Но с дальнейшим развитием революционного движения, когда старые устои крепостничества и капиталистические отношения все более и более начинают штурмоваться революционными пролетарскими рядами, непосредственно практическая польза учения Толстого, его критические стороны — устарели и превзойдены.
Ценным в Толстом остаются его величайшие художественные произведения, отражающие пройденные этапы исторического развития, знакомство с которыми необходимо для более глубокого понимания исторических задач настоящего. У Толстого учатся и еще долго будут учиться подлинно-художественному мастерству большого исторического масштаба.

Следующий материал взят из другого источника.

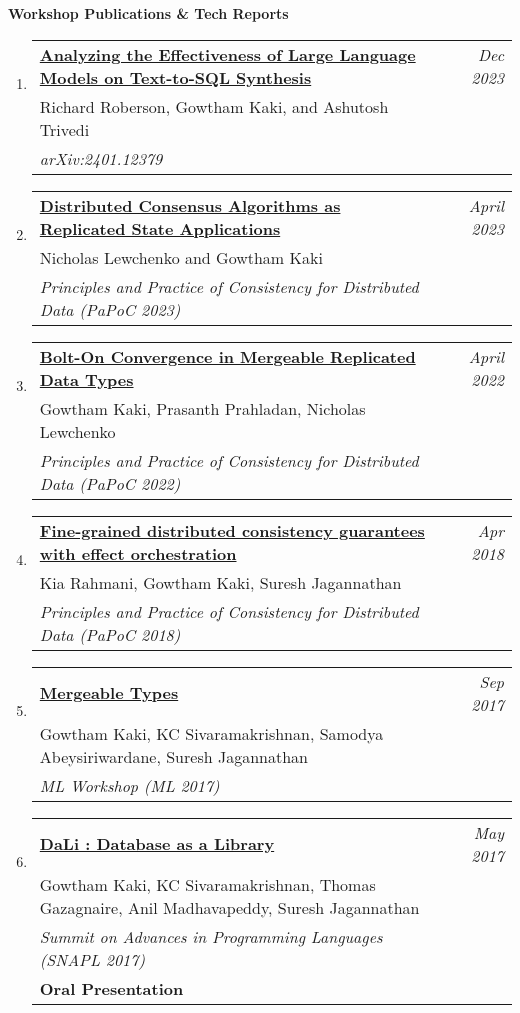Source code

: \documentclass[10pt]{article}
\makeatletter
\newcommand{\lbar}[1]{{\color{#1}\ding{118}}\hspace*{2pt}}
\newenvironment{benumerate}[2]{
    \let\oldItem\item
    \def\item{\addtocounter{enumi}{-2}\oldItem}
    \begin{enumerate}[#2] \itemsep3pt
    \setcounter{enumi}{#1}
    \addtocounter{enumi}{1}}
  {\end{enumerate}}
\newenvironment{publication}[5]
{ \item
  \begin{tabular*}{7.5in}{p{6.3in}@{\extracolsep{\fill}}r}
    \href{#1}{\textbf{#2}} & \textit{#3}\\ #4 &\\ \textit{#5}&\\
  \end{tabular*}
} {}
\newenvironment{publicationNote}[6]
{ \item
  \begin{tabular*}{7.5in}{p{6.3in}@{\extracolsep{\fill}}r}
    \href{#1}{\textbf{#2}} & \textit{#3}\\ #4 &\\ \textit{#5}\\ \textbf{#6} \\
  \end{tabular*}
} {}
\newenvironment{region}[3]{%
  \vspace*{0.5ex}
  {{\textbf{\large{#1}}}}
  \begin{benumerate}{#3}{\color{RoyalBlue}#2}}
  {\end{benumerate}\vspace{0.8ex}}
\makeatother
\begin{document}
\begin{region} {\lbar{Mahogany}Workshop Publications \& Tech Reports}{{W}1}{5}

  \begin{publication} {https://arxiv.org/abs/2401.12379}
    {Analyzing the Effectiveness of Large Language Models on
    Text-to-SQL Synthesis}
    {Dec 2023} {Richard Roberson, Gowtham Kaki, and Ashutosh Trivedi}
    {arXiv:2401.12379}
  \end{publication}

  \begin{publication} {https://gowthamk.github.io/docs/papoc22.pdf}
		{Distributed Consensus Algorithms as Replicated State Applications }
		{April 2023} {Nicholas Lewchenko and Gowtham Kaki}
		{Principles and Practice of Consistency for Distributed Data
    (PaPoC 2023)}
  \end{publication}

  \begin{publication} {https://gowthamk.github.io/docs/papoc23.pdf}
		{Bolt-On Convergence in Mergeable Replicated Data Types}
		{April 2022} {Gowtham Kaki, Prasanth Prahladan, Nicholas Lewchenko}
		{Principles and Practice of Consistency for Distributed Data
    (PaPoC 2022)}
  \end{publication}

	\begin{publication}{https://gowthamk.github.io/docs/papoc18.pdf}
		{Fine-grained distributed consistency guarantees with effect orchestration}
		{Apr 2018}{Kia Rahmani, Gowtham Kaki, Suresh Jagannathan}
    {Principles and Practice of Consistency for Distributed Data (PaPoC 2018)}
  \end{publication}

  \begin{publication}{http://kcsrk.info/papers/mergeable_types_ml17.pdf}
    {Mergeable Types}
    {Sep 2017}{Gowtham Kaki, KC Sivaramakrishnan, Samodya Abeysiriwardane, Suresh Jagannathan}
    {ML Workshop (ML 2017)}
  \end{publication}

	\begin{publicationNote} {http://kcsrk.info/papers/dali_snapl17.pdf}
    {DaLi : Database as a Library}
    {May 2017} {Gowtham Kaki, KC Sivaramakrishnan, Thomas Gazagnaire, Anil Madhavapeddy, Suresh Jagannathan}
    {Summit on Advances in Programming Languages (SNAPL 2017)}
    {Oral Presentation}
  \end{publicationNote}


\end{region}
\end{document}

К вопросам мировоззрения в целом и к философской стороне его в художественной литературе и литературной критике Ленин постоянно возвращается, когда он этих вопросов касается.
Наша коммунистическая критика при разборе художественных произведений должна исключительно большое внимание уделять всестороннему и глубокому исследованию вопросов мировоззрения писателя по художественному произведению. Критика должна помогать писателю на основе обстоятельного разбора его произведения, на основе вскрытия как недостатков, так и положительных сторон, подниматься и расти в выработке научного мировоззрения, классово выдержанного и идейно заостренного. За годы пролетарской диктатуры развитие науки и техники во всех областях сделали гигантские шаги вперед. К художественной литературе все настойчивее предъявляется требование показать людей, стоящих на уровне современной мировой науки и техники. Героям романов пролетарской и советской литературы нахватает широты и глубины научного мировоззрения, не хватает исторических знаний, знаний истории культуры, литературы, философии, знаний хотя бы в общих чертах основных проблем современного теоретического естествознания.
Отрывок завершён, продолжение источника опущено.